Ramazanın son günlerini Mescid-i Aksa'nın manevi ikliminde itikafa girerek geçirmek isteyen çok sayıda Müslümanın kutsal mabedin avlu ve bahçelerinde çadır kurduğu görülüyor.
Aralarında işgal altındaki Filistin topraklarından gelenler ve İsrail içinde yaşayan Filistinliler ile Kudüs'ü ziyaret eden yabancıların da bulunduğu çok sayıda Müslüman, sıra sıra kurdukları bu çadırların içinde zamanlarını, iftar saatine kadar Kur'an-ı Kerim okuyup ibadet ederek geçiriyor.
İtikafa girenlerden bazıları yanlarında getirdikleri yiyeceklerle oruçlarını açarken, bazıları da Aksa'nın avlusunda kurulan toplu iftar sofralarına katılıyor.
- "Aksa'ya gelince huzur buluyorum"
Aksa'nın avlu ve bahçelerinde kurdukları çadırlarda itikaf halinde iftar vaktini bekleyen Müslümanlar, AA muhabirine yaptıkları açıklamalarda, günlerini Mescid-i Aksa'da ibadetle geçirmekten duydukları manevi hazzı dile getirdi.
İtikaf için İsrail'in kuzeyindeki Sahnin kentinden Mescid-i Aksa'ya gelen "1948 Arapları"ndan Sabri Helayili (41) vaktini Kıble Mescidi'nin yanındaki alanda kurduğu çadırında Kuran-ı Kerim okuyarak geçiriyor.
Helayili, Hazreti Muhammed’in ramazanının son 10 günü içinde itikafı tavsiye ettiğini belirterek, "Biz de Hazreti Peygamber'in yaptığı ve tavsiye ettiği şeylere bağlı kalmaya çalışıyoruz.
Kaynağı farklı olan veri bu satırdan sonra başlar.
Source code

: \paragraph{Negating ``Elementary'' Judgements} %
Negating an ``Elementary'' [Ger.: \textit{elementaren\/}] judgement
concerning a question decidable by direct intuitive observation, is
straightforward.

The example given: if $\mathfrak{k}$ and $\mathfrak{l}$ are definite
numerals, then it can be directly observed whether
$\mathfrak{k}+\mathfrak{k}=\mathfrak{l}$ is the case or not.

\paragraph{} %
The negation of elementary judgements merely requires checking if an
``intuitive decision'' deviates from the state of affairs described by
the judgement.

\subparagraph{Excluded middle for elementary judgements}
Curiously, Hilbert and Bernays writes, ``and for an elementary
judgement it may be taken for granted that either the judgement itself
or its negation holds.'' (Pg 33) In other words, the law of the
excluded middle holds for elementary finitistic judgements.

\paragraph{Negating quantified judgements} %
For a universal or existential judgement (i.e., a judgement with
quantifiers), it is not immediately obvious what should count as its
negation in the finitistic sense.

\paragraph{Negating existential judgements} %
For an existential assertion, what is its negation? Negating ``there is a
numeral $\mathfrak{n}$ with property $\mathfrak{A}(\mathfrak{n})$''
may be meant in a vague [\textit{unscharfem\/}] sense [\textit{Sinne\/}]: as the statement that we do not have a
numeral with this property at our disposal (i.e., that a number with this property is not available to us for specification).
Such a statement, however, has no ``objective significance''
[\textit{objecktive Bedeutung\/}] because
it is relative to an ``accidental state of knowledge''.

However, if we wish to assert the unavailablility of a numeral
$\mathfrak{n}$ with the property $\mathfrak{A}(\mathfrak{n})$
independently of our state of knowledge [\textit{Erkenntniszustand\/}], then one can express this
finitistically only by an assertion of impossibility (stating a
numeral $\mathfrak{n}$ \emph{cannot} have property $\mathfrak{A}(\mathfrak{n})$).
Her ramazan Mescid-i Aksa'ya itikafa geliyorum. Ama mübarek günlerin dışında kendimi huzursuz hissettiğim zamanlarda da geldiğim yer hep Aksa olur. Çünkü Aksa'ya gelince haletiruhiyem düzeliyor, huzur buluyorum." diye konuştu.
Filistin'in yanı sıra pek çok farklı ülkeden Müslümanın bu kutsal günlerde Aksa'da bir araya geldiğine işaret eden Helayili, "Aksa başkadır. Aksa insana farklı duygular veriyor. Dualar, salavatlar ve namazlarda tüylerinizin diken diken olduğunu hissediyorsunuz. Özellikle ramazanda dünyanın her yerinden gelen insanları burada görüyorsunuz." ifadelerini kullandı.
Helayili, bir gününü burada nasıl geçirdiği sorusunu, "Günümüzü burada zikirle, kuran okuyarak, farz namazların yanı sıra nafile namazlar kılarak ve geceleri teheccüde kalkarak geçiriyoruz." şeklinde yanıtladı.
- İsrail güçleri ve yerleşimcilerin bulunmaması huzur veriyor
İşgal altındaki Batı Şeria'nın El Halil kentinden gelen ve arkadaşlarıyla kuracağı iftar sofrası için salata hazırlayan Filistinli Usame Ebu Sineyne (43) de "Şimdi salata yapıyorum. İftar sofrası hazırlıyoruz. Yoğurt ve su getiriyoruz. Elimizden geldiğince oruç açmak isteyenlere iftar vermek için hazırlık yapıyoruz." dedi.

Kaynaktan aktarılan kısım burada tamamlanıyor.